Favorite Max moment: Being stuck with Paul in the “Rose Bowl Chair” at Beaver Creek in a blizzard with a wind chill of minus 20 degrees. Paul says, “Well, S_ _ _!”
Howard Burkat, marketing director, Odyssey Networks
I believe I was Paul’s first client when he was starting Multichannel News and I was at HBO. He gave me a very eloquent pitch—as only he can—as to why we should be in his new trade publication. I turned him down quickly because he was then representing the last in line of probably a dozen cable trade pubs…and no bargain either. Eventually, using the age-old techniques of chutzpah and bravado, he managed to cadge an order out of us for the first edition. And as this big anniversary shows, while the publication he serves has changed, he has continued to use those methods to this day. And we all know a lot more about our industry because of it.

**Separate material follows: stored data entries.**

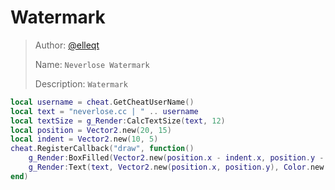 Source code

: # Watermark

> Author: [@elleqt](https://github.com/elleqt)  
>
> Name: `Neverlose Watermark`  
>
> Description: `Watermark`

```lua
local username = cheat.GetCheatUserName()
local text = "neverlose.cc | " .. username
local textSize = g_Render:CalcTextSize(text, 12)
local position = Vector2.new(20, 15)
local indent = Vector2.new(10, 5)
cheat.RegisterCallback("draw", function()
    g_Render:BoxFilled(Vector2.new(position.x - indent.x, position.y - indent.y), Vector2.new(position.x + textSize.x + indent.x, position.y + textSize.y + indent.y), Color.new(0, 0, 0, 0.7))
    g_Render:Text(text, Vector2.new(position.x, position.y), Color.new(1, 1, 1, 1), 12)
end)
```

Chuck Hewitt, president, Hewitt and Associates
Are there enough words in the dictionary to describe this man? Paul is absolutely a cable guy but he is also someone who embraces all forms of technology—thankfully that included satellite. Since I am not a cable guy, looking from the outside he is the source and focal point for keeping in tune to the cable (and satellite) industry. His vision, challenging and sometimes provocative thinking “out loud” stimulates his friends, business associates and, yes, even a satellite guy.
His most brilliant move was finding Evie, although one wonders about her judgment.